For the past year, American voters have been inundated with information and opinion about Hillary Clinton and Donald Trump. It can be daunting to sift through it all; and sometimes it’s worth clearing your mind and taking a fresh look at these two candidates. Let’s start with their own words, circa 1997.
This Medium post from David Nexon is revealing:
As Senator Ted Kennedy’s health care staff director, I had a front-row seat to the decades-long battle he fought to give every American access to quality, affordable health care. But Senator Kennedy didn’t wage this fight alone. Hillary Clinton was there when it counted. As Senator Kennedy said, “The children’s health program wouldn’t be in existence today if we didn’t have Hillary pushing for it from the other end of Pennsylvania Avenue.”

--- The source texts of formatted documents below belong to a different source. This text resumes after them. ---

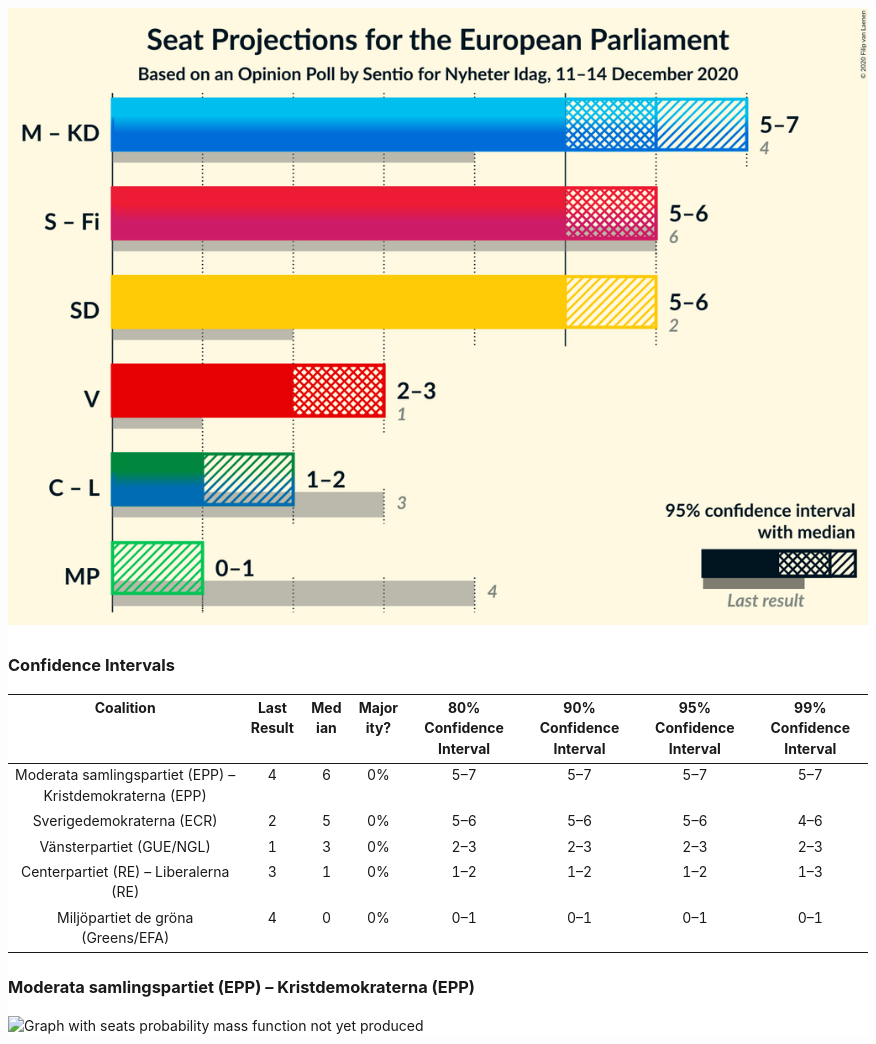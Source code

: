 ![Graph with coalitions seats not yet produced](2020-12-14-Sentio-coalitions-seats.png "Coalitions Seats")

### Confidence Intervals

| Coalition | Last Result | Median | Majority? | 80% Confidence Interval | 90% Confidence Interval | 95% Confidence Interval | 99% Confidence Interval |
|:---------:|:-----------:|:------:|:---------:|:-----------------------:|:-----------------------:|:-----------------------:|:-----------------------:|
| Moderata samlingspartiet (EPP) – Kristdemokraterna (EPP) | 4 | 6 | 0% | 5–7 | 5–7 | 5–7 | 5–7 |
| Sverigedemokraterna (ECR) | 2 | 5 | 0% | 5–6 | 5–6 | 5–6 | 4–6 |
| Vänsterpartiet (GUE/NGL) | 1 | 3 | 0% | 2–3 | 2–3 | 2–3 | 2–3 |
| Centerpartiet (RE) – Liberalerna (RE) | 3 | 1 | 0% | 1–2 | 1–2 | 1–2 | 1–3 |
| Miljöpartiet de gröna (Greens/EFA) | 4 | 0 | 0% | 0–1 | 0–1 | 0–1 | 0–1 |

### Moderata samlingspartiet (EPP) – Kristdemokraterna (EPP)

![Graph with seats probability mass function not yet produced](2020-12-14-Sentio-coalitions-seats-pmf-m–kd.png "Seats Probability Mass Function")
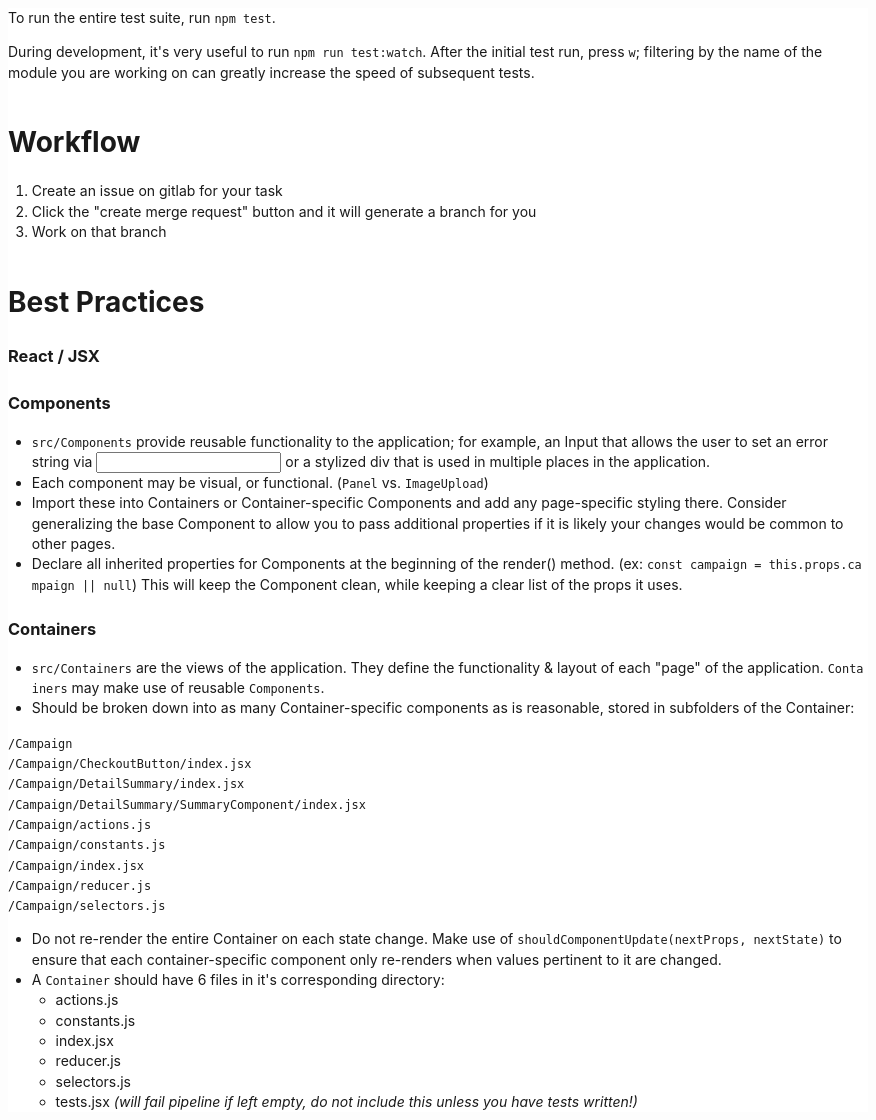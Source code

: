 To run the entire test suite, run `npm test`.

During development, it's very useful to run `npm run test:watch`.  After the initial test run, press `w`; filtering by the name of the module you are working on can greatly increase the speed of subsequent tests.

# Workflow

1. Create an issue on gitlab for your task
2. Click the "create merge request" button and it will generate a branch for you
3. Work on that branch

# Best Practices

### React / JSX

### Components

* `src/Components` provide reusable functionality to the application; for example, an Input that allows the user to set an error string via <Input error="error"> or a stylized div that is used in multiple places in the application.
* Each component may be visual, or functional. (`Panel` vs. `ImageUpload`)
* Import these into Containers or Container-specific Components and add any page-specific styling there. Consider generalizing the base Component to allow you to pass additional properties if it is likely your changes would be common to other pages.
* Declare all inherited properties for Components at the beginning of the render() method. (ex: `const campaign = this.props.campaign || null`) This will keep the Component clean, while keeping a clear list of the props it uses.


### Containers

* `src/Containers` are the views of the application.  They define the functionality & layout of each "page" of the application.  `Containers` may make use of reusable `Components`.
* Should be broken down into as many Container-specific components as is reasonable, stored in subfolders of the Container:

```
/Campaign
/Campaign/CheckoutButton/index.jsx
/Campaign/DetailSummary/index.jsx
/Campaign/DetailSummary/SummaryComponent/index.jsx
/Campaign/actions.js
/Campaign/constants.js
/Campaign/index.jsx
/Campaign/reducer.js
/Campaign/selectors.js
```

* Do not re-render the entire Container on each state change.  Make use of `shouldComponentUpdate(nextProps, nextState)` to ensure that each container-specific component only re-renders when values pertinent to it are changed.
* A `Container` should have 6 files in it's corresponding directory:
  * actions.js
  * constants.js
  * index.jsx
  * reducer.js
  * selectors.js
  * tests.jsx _(will fail pipeline if left empty, do not include this unless you have tests written!)_
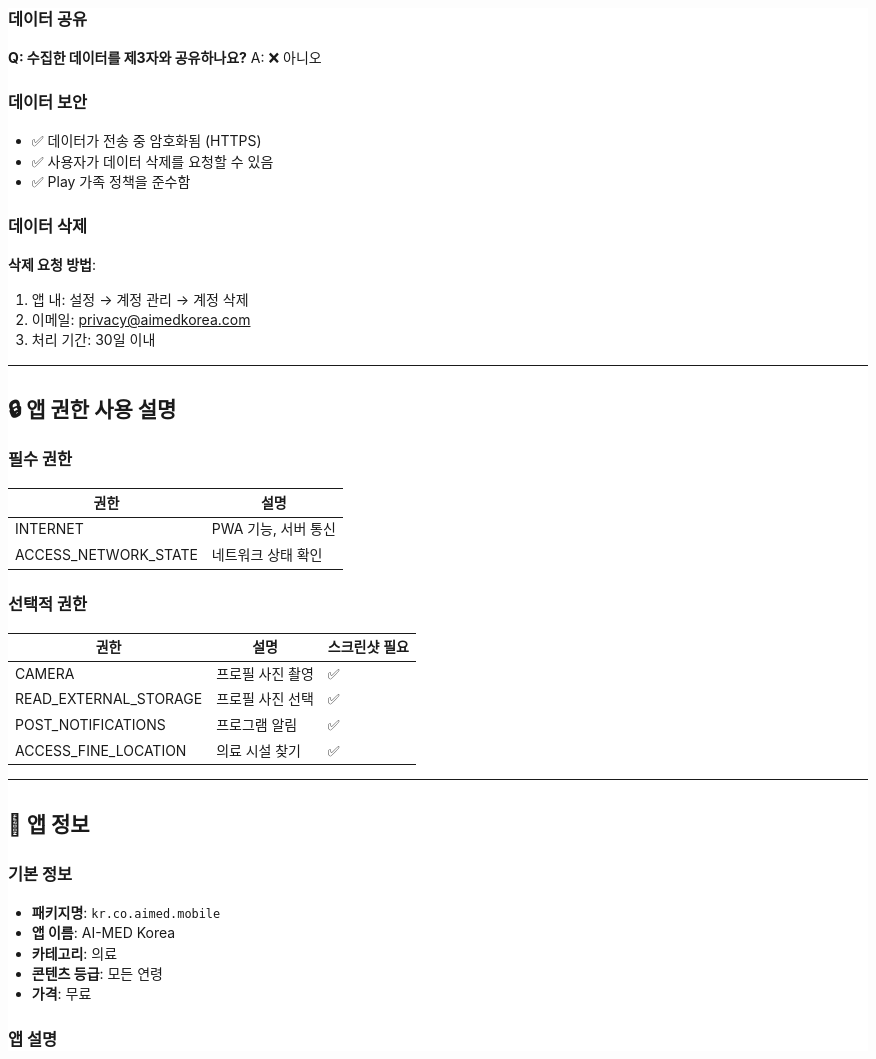 ### 데이터 공유
**Q: 수집한 데이터를 제3자와 공유하나요?**
A: ❌ 아니오

### 데이터 보안
- ✅ 데이터가 전송 중 암호화됨 (HTTPS)
- ✅ 사용자가 데이터 삭제를 요청할 수 있음
- ✅ Play 가족 정책을 준수함

### 데이터 삭제
**삭제 요청 방법**:
1. 앱 내: 설정 → 계정 관리 → 계정 삭제
2. 이메일: privacy@aimedkorea.com
3. 처리 기간: 30일 이내

---

## 🔒 앱 권한 사용 설명

### 필수 권한
| 권한 | 설명 |
|------|------|
| INTERNET | PWA 기능, 서버 통신 |
| ACCESS_NETWORK_STATE | 네트워크 상태 확인 |

### 선택적 권한
| 권한 | 설명 | 스크린샷 필요 |
|------|------|--------------|
| CAMERA | 프로필 사진 촬영 | ✅ |
| READ_EXTERNAL_STORAGE | 프로필 사진 선택 | ✅ |
| POST_NOTIFICATIONS | 프로그램 알림 | ✅ |
| ACCESS_FINE_LOCATION | 의료 시설 찾기 | ✅ |

---

## 📱 앱 정보

### 기본 정보
- **패키지명**: `kr.co.aimed.mobile`
- **앱 이름**: AI-MED Korea
- **카테고리**: 의료
- **콘텐츠 등급**: 모든 연령
- **가격**: 무료

### 앱 설명
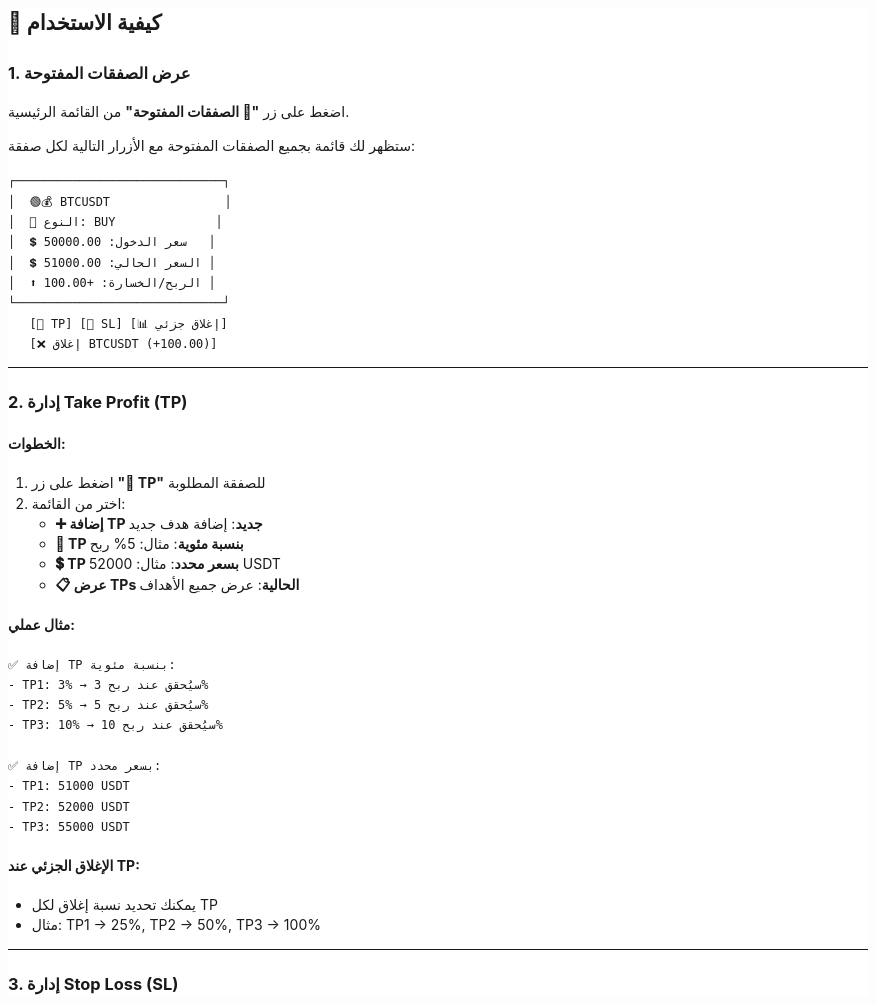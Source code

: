
## 🎯 كيفية الاستخدام

### 1. عرض الصفقات المفتوحة

اضغط على زر **"🔄 الصفقات المفتوحة"** من القائمة الرئيسية.

ستظهر لك قائمة بجميع الصفقات المفتوحة مع الأزرار التالية لكل صفقة:

```
┌─────────────────────────────┐
│  🟢💰 BTCUSDT                │
│  🔄 النوع: BUY              │
│  💲 سعر الدخول: 50000.00   │
│  💲 السعر الحالي: 51000.00 │
│  ⬆️ الربح/الخسارة: +100.00 │
└─────────────────────────────┘
   [🎯 TP] [🛑 SL] [📊 إغلاق جزئي]
   [❌ إغلاق BTCUSDT (+100.00)]
```

---

### 2. إدارة Take Profit (TP)

#### الخطوات:
1. اضغط على زر **"🎯 TP"** للصفقة المطلوبة
2. اختر من القائمة:
   - **➕ إضافة TP جديد**: إضافة هدف جديد
   - **📝 TP بنسبة مئوية**: مثال: 5% ربح
   - **💲 TP بسعر محدد**: مثال: 52000 USDT
   - **📋 عرض TPs الحالية**: عرض جميع الأهداف

#### مثال عملي:
```
✅ إضافة TP بنسبة مئوية:
- TP1: 3% → سيُحقق عند ربح 3%
- TP2: 5% → سيُحقق عند ربح 5%
- TP3: 10% → سيُحقق عند ربح 10%

✅ إضافة TP بسعر محدد:
- TP1: 51000 USDT
- TP2: 52000 USDT
- TP3: 55000 USDT
```

#### الإغلاق الجزئي عند TP:
- يمكنك تحديد نسبة إغلاق لكل TP
- مثال: TP1 → 25%, TP2 → 50%, TP3 → 100%

---

### 3. إدارة Stop Loss (SL)
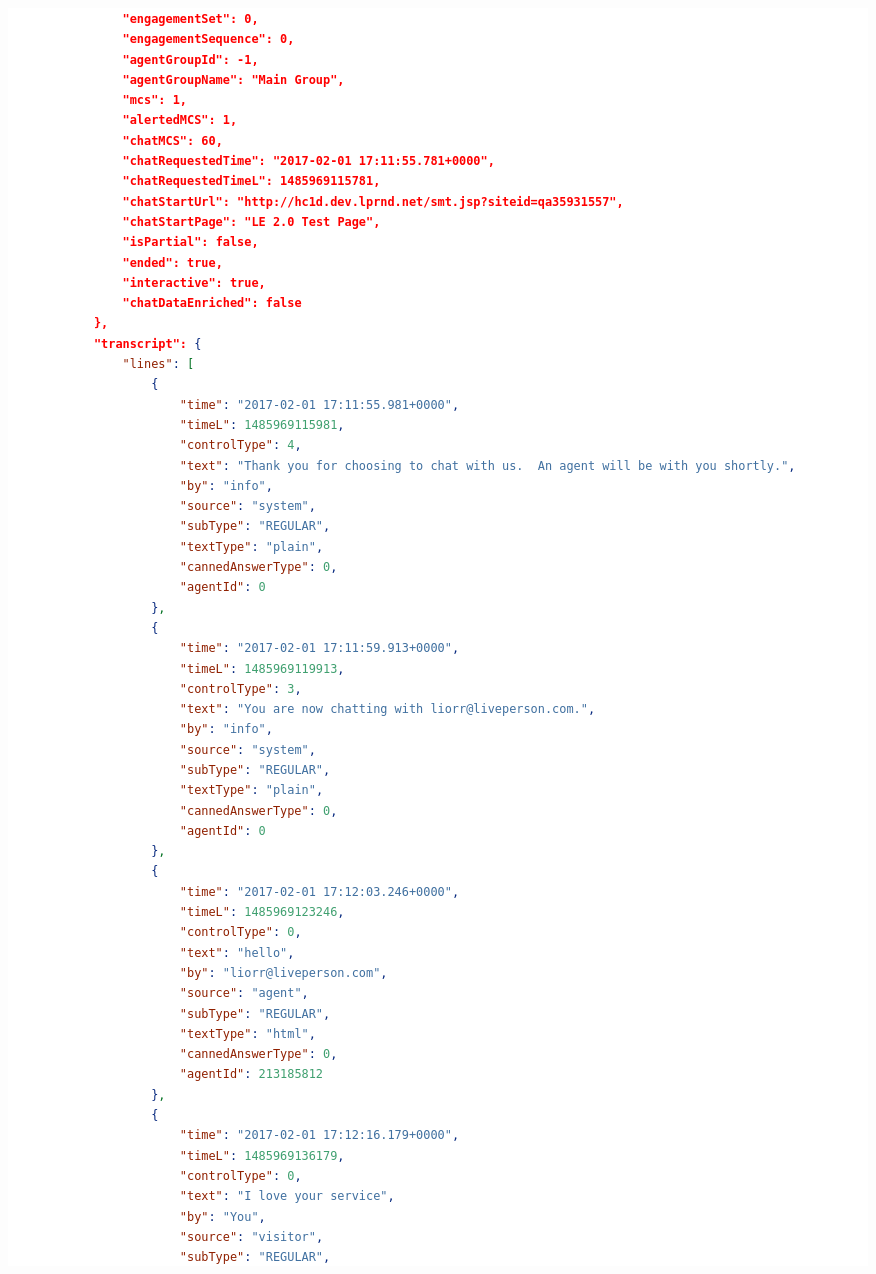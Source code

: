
 ```json
				"engagementSet": 0,
				"engagementSequence": 0,
				"agentGroupId": -1,
				"agentGroupName": "Main Group",
				"mcs": 1,
				"alertedMCS": 1,
				"chatMCS": 60,
				"chatRequestedTime": "2017-02-01 17:11:55.781+0000",
				"chatRequestedTimeL": 1485969115781,
				"chatStartUrl": "http://hc1d.dev.lprnd.net/smt.jsp?siteid=qa35931557",
				"chatStartPage": "LE 2.0 Test Page",
				"isPartial": false,
				"ended": true,
				"interactive": true,
				"chatDataEnriched": false
			},
			"transcript": {
				"lines": [
					{
						"time": "2017-02-01 17:11:55.981+0000",
						"timeL": 1485969115981,
						"controlType": 4,
						"text": "Thank you for choosing to chat with us.  An agent will be with you shortly.",
						"by": "info",
						"source": "system",
						"subType": "REGULAR",
						"textType": "plain",
						"cannedAnswerType": 0,
						"agentId": 0
					},
					{
						"time": "2017-02-01 17:11:59.913+0000",
						"timeL": 1485969119913,
						"controlType": 3,
						"text": "You are now chatting with liorr@liveperson.com.",
						"by": "info",
						"source": "system",
						"subType": "REGULAR",
						"textType": "plain",
						"cannedAnswerType": 0,
						"agentId": 0
					},
					{
						"time": "2017-02-01 17:12:03.246+0000",
						"timeL": 1485969123246,
						"controlType": 0,
						"text": "hello",
						"by": "liorr@liveperson.com",
						"source": "agent",
						"subType": "REGULAR",
						"textType": "html",
						"cannedAnswerType": 0,
						"agentId": 213185812
					},
					{
						"time": "2017-02-01 17:12:16.179+0000",
						"timeL": 1485969136179,
						"controlType": 0,
						"text": "I love your service",
						"by": "You",
						"source": "visitor",
						"subType": "REGULAR",
```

It got me thinking: Hillary’s role in securing health coverage for millions of children is enough of a legacy for several lifetimes. She could have stopped there and justifiably said her life’s purpose was fulfilled. As we well know, she was just getting started: In the decades since, she has championed women’s and children’s causes across the globe and continued to fight for their future — and ours.
Nexon’s piece prompted me to do some research into CHIP and I came across a 1997 Hillary op-ed in the New York Times. For the sake of comparison, I searched for Donald’s writing during the same time period and discovered that his book, The Art of the Comeback, was published in 1997.
So let’s contrast their words:
The historic balanced budget bill that the President is set to sign today offers hope that as many as five million uninsured boys and girls will receive the health care they need, from checkups to antibiotics to complicated surgery. The bipartisan legislation could move the United States closer to shedding its status as the only Western industrialized nation that does not provide basic health benefits to all children.
The [1997 Miss Universe] pageant in Miami Beach, my first as owner, was a huge success. We’d sold out the house; it was a mob scene. From my position offstage, I was able to glance up to the greenroom occasionally. I could just see Alicia Machado, the current Miss Universe, sitting there plumply.
While $24 billion in Federal aid over five years should be a significant incentive, dollars alone may not induce participation across the board. That’s why our most urgent task is to educate citizens, especially parents, about what is at stake, and to encourage state officials to join the program and assure adequate benefits for all children.
God, what problems I had with this woman. First, she wins. Second, she gains 50 pounds. Third, I urge the committee not to fire her. Fourth, I go to the gym with her, in a show of support. Final act: She trashes me in The Washington Post — after I stood by her the entire time. What’s wrong with this picture?
Now we have a chance to build on these achievements in the most profound way yet: by giving millions of children access to the health care they deserve and by offering them genuine hope for a healthy future. It’s an opportunity we can’t afford to miss.
Anyway, the best part about the evening was the knowledge that next year, she would no longer be Miss Universe.
Does America really need to know anything more about these two candidates to make a decision?